How Brands Can Grow Their Affluent Customer Base By Partnering With Innovative Non-Profits

Affluent consumers are typically highly educated, involved in their community, and are avid shoppers. But, increasingly, they are also motivated to shop responsibly. We call these individuals Charitable Commerce Consumers.

In surveying this demographic, we found that this cohort has a median household income of $125,000 a year and a median net worth of $375,000. But what’s interesting is that 80% of them believe it is important for companies to give back and a staggering 90% say they are likely or very likely to shop with a company that supports charitable causes.

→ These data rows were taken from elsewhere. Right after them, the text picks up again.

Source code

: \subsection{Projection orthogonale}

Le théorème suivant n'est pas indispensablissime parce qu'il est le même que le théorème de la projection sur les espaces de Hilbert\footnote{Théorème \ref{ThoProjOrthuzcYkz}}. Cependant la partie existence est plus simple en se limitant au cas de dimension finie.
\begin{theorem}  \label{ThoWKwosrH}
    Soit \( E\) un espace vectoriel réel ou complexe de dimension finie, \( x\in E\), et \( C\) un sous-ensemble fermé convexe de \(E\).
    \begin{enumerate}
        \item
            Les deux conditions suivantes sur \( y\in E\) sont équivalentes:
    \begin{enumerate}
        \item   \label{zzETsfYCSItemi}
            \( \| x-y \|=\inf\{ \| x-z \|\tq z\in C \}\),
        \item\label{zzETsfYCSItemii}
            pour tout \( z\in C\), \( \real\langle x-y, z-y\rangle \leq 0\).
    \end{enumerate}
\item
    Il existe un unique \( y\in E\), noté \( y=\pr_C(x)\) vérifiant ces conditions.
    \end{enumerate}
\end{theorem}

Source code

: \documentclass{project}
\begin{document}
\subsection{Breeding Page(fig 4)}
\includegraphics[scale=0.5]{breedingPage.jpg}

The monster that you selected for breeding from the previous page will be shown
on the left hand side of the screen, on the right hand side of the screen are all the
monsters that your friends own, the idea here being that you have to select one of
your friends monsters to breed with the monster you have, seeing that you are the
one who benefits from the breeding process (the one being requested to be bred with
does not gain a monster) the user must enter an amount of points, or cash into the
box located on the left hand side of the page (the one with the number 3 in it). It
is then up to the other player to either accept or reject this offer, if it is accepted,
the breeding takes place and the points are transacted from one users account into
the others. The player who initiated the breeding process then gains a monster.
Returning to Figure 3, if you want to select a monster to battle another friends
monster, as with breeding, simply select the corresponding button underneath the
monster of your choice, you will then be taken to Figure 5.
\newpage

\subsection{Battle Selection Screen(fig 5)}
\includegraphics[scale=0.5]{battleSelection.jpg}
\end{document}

Clearly, it is worthwhile for brands to find ways to connect with these affluent, cause-minded people. The question is how. It’s not at cocktail parties, charity events, or the ballet. Technology is now enabling retailers to connect with such consumers via smartphone as opposed to over hors d’oeuvres. Here’s how:



Choosing the right partner is a first critical step. Fundraisers and marketers in the non-profit space understand that they need to be constantly communicating with their current donor base and using those donors’ connections to try to open up to new audiences. Savvy non-profit communicators know a more efficient and targeted way to engage is through digital interactions instead of the traditional forms of communication.

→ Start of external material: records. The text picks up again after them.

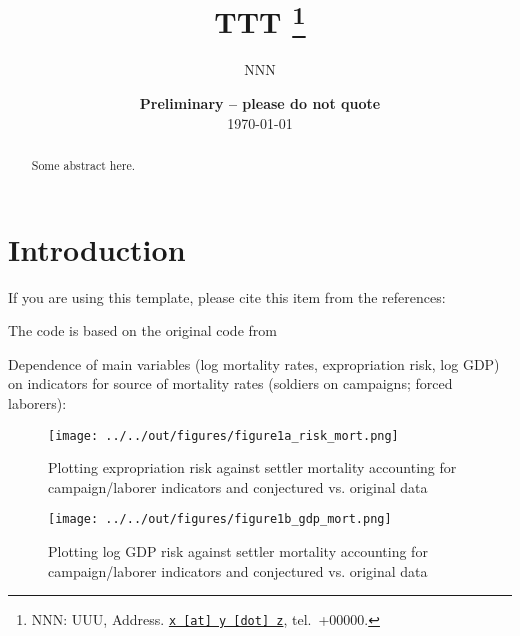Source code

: \documentclass[11pt, a4paper, leqno]{article}
\begin{document}
\title{TTT
\thanks{NNN: UUU, Address. \href{mailto:x@y.z} {\nolinkurl{x [at] y [dot] z}}, tel.~+00000.}
}

\author{NNN
}

\date{
{\bf Preliminary -- please do not quote} 
\\[1ex] 
\today
}

\maketitle


\begin{abstract}
	Some abstract here.
\end{abstract}
\clearpage

\section{Introduction} %
\label{sec:introduction}

If you are using this template, please cite this item from the references: \citet{Gaudecker13}

The code is based on the original code from \citet{Albouy2012}

Dependence of main variables (log mortality rates, expropriation risk, log GDP) on indicators for source of mortality rates (soldiers on campaigns; forced laborers):
	
\clearpage


\begin{figure}
    \caption{Plotting expropriation risk against settler mortality accounting for campaign/laborer indicators and conjectured vs. original data}    
	\texttt{[image: ../../out/figures/figure1a\_risk\_mort.png]}
\end{figure}


\begin{figure}
    \caption{Plotting log GDP risk against settler mortality accounting for campaign/laborer indicators and conjectured vs. original data}    
	\texttt{[image: ../../out/figures/figure1b\_gdp\_mort.png]}
\end{figure}

\clearpage






\printbibliography

\end{document}
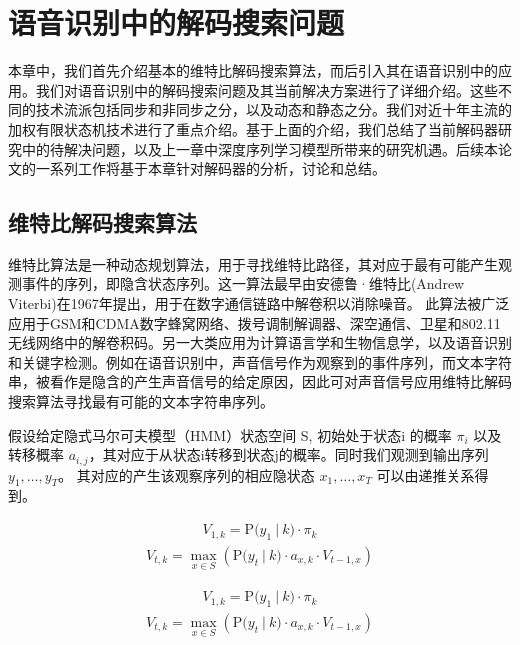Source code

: 
\chapter{语音识别中的解码搜索问题}
\label{chap:intro2}

本章中，我们首先介绍基本的维特比解码搜索算法，而后引入其在语音识别中的应用。我们对语音识别中的解码搜索问题及其当前解决方案进行了详细介绍。这些不同的技术流派包括同步和非同步之分，以及动态和静态之分。我们对近十年主流的加权有限状态机技术进行了重点介绍。基于上面的介绍，我们总结了当前解码器研究中的待解决问题，以及上一章中深度序列学习模型所带来的研究机遇。后续本论文的一系列工作将基于本章针对解码器的分析，讨论和总结。


\section{维特比解码搜索算法}
\label{chap:intro2-viterbi}

维特比算法是一种动态规划算法，用于寻找维特比路径，其对应于最有可能产生观测事件的序列，即隐含状态序列。这一算法最早由安德鲁·维特比(Andrew Viterbi)在1967年提出，用于在数字通信链路中解卷积以消除噪音。 此算法被广泛应用于GSM和CDMA数字蜂窝网络、拨号调制解调器、深空通信、卫星和802.11无线网络中的解卷积码。另一大类应用为计算语言学和生物信息学，以及语音识别和关键字检测。例如在语音识别中，声音信号作为观察到的事件序列，而文本字符串，被看作是隐含的产生声音信号的给定原因，因此可对声音信号应用维特比解码搜索算法寻找最有可能的文本字符串序列。

假设给定隐式马尔可夫模型（HMM）状态空间 S, 初始处于状态i 的概率 $\pi_{i}$ 以及转移概率 $a_{i,j}$，其对应于从状态i转移到状态j的概率。同时我们观测到输出序列 $y_{1},\dots ,y_{T}$。 其对应的产生该观察序列的相应隐状态 $x_{1},\dots ,x_{T}$ 可以由递推关系得到。

\begin{equation}
\begin{split}
V_{1,k}=\mathrm {P} {\big (}y_{1}\ |\ k{\big )}\cdot \pi _{k}
\end{split}
\end{equation}
\begin{equation}
\begin{split}
V_{t,k}=\max _{x\in S}\left(\mathrm {P} {\big (}y_{t}\ |\ k{\big )}\cdot a_{x,k}\cdot V_{t-1,x}\right)
\end{split}
\end{equation}

\begin{equation}
\begin{split}
V_{1,k}=\mathrm {P} {\big (}y_{1}\ |\ k{\big )}\cdot \pi _{k}
\end{split}
\end{equation}
\begin{equation}
\begin{split}
V_{t,k}=\max _{x\in S}\left(\mathrm {P} {\big (}y_{t}\ |\ k{\big )}\cdot a_{x,k}\cdot V_{t-1,x}\right)
\end{split}
\end{equation}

A new survey found that 77% of non-profits plan on emailing their donors at least once a month in 2012. That is up 75% form last year; 51% of non-profits plan to send mail to their supporters at least 4 times a year, a decrease of 55% from last year. This is a clear sign that marketing efforts are shifting and taking an increasingly digital approach. We think this is a smart and cost effective move for brands looking to partner with non-profits to pick an organization that is already making a commitment in the digital communication space.

Make sure they have a social media presence. The most successful non-profit communicators are those who understand that new donors are just a click away. By making a commitment to social media, non-profits are tapping into their networks of supporters in order to expand their reach. They are sharing their stories, promoting their fundraising efforts and looking for their supporters to engage with them.

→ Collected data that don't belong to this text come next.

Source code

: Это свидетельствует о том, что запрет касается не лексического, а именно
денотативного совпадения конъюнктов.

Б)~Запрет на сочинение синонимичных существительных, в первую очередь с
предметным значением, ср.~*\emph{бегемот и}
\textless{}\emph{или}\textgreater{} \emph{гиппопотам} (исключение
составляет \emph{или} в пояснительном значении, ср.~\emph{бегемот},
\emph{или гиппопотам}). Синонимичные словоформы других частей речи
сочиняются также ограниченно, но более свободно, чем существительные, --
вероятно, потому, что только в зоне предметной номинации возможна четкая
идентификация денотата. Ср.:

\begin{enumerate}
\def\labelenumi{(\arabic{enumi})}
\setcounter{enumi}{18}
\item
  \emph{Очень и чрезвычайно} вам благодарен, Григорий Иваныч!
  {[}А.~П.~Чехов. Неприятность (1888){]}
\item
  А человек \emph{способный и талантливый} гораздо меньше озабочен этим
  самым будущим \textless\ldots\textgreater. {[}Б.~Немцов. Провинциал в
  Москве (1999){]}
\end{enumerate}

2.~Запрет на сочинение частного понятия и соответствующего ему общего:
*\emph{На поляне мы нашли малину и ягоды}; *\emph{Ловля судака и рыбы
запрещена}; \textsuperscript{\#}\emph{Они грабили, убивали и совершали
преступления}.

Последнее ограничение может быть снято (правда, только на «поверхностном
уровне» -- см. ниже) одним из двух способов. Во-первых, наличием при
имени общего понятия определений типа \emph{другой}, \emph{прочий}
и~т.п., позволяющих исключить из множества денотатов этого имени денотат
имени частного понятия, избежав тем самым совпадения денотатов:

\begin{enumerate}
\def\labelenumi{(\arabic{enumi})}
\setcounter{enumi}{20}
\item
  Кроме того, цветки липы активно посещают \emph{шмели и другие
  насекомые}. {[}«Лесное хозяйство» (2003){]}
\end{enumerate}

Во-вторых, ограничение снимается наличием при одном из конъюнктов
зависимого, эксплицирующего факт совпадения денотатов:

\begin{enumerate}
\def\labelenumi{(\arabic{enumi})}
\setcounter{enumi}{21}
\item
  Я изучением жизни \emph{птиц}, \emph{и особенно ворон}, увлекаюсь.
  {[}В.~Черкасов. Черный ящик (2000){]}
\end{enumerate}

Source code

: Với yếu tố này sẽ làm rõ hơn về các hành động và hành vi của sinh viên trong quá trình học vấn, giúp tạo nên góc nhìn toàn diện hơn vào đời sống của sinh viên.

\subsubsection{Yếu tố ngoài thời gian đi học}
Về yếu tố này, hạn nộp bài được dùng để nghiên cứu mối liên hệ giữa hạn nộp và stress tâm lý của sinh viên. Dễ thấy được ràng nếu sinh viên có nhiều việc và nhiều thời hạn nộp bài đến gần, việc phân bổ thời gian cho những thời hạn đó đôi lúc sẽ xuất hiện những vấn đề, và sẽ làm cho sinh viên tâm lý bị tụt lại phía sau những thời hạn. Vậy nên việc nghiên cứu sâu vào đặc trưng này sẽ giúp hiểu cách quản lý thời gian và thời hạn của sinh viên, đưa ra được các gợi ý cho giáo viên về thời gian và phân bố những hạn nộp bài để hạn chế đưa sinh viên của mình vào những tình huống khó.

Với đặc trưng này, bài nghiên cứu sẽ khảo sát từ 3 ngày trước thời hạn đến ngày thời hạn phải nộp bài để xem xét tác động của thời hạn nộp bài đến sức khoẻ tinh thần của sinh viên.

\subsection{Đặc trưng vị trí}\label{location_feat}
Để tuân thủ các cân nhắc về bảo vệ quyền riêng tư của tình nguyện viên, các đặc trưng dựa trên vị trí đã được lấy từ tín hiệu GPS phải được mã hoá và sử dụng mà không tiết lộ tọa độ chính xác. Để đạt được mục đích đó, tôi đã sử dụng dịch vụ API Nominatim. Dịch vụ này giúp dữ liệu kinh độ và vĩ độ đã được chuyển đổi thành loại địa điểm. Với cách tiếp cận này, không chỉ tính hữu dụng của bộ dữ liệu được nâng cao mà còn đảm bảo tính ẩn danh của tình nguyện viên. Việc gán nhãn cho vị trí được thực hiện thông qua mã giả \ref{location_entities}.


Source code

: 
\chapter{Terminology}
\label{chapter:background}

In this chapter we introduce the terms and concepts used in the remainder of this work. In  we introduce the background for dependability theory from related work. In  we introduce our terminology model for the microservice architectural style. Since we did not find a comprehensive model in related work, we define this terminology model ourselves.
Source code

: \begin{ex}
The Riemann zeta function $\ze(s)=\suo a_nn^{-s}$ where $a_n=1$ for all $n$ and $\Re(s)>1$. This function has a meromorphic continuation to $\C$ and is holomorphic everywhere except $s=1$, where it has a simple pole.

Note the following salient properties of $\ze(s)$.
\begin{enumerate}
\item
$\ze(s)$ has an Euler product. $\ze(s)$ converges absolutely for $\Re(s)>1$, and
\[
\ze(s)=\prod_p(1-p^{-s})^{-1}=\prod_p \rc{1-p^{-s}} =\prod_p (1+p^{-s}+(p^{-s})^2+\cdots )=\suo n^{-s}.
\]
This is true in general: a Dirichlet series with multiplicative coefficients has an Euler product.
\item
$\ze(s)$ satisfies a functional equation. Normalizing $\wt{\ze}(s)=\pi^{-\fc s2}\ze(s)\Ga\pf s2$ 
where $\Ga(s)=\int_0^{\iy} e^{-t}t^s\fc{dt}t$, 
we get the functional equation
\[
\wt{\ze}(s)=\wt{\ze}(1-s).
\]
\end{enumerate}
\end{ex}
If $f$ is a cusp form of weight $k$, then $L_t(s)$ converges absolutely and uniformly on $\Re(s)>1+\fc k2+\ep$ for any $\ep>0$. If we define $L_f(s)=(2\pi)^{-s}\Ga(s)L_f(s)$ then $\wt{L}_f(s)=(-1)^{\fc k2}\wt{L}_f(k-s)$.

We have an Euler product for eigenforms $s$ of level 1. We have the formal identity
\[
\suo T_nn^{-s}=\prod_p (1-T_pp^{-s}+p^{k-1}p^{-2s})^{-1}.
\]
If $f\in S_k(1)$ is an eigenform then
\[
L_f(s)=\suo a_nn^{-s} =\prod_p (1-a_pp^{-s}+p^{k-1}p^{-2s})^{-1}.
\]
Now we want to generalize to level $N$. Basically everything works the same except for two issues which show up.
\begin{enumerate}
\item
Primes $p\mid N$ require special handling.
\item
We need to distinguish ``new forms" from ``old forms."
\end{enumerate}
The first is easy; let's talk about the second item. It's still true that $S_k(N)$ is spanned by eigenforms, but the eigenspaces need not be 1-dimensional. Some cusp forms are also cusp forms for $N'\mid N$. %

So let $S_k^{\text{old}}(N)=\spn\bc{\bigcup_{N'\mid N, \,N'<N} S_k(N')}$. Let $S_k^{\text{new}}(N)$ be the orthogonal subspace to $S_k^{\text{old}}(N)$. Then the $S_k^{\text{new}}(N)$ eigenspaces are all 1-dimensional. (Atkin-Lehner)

New data show that 80% of non-profits think Facebook is either very or somewhat important to their causes. Certainly if this overwhelming majority sees this as a benefit, picking a non-profit that has a lack of involvement indicates that your brand isn’t getting the most out of this relationship. 

Consider partnering with a non-profit that runs its auctions online. Fundraisers who put their charity auctions online achieve a 25% increase in their results. The brands that partner with these non-profits will attract increased visibility because their auction items are open up for bids from a wider audience, not just people confined to one room at a gala or live event.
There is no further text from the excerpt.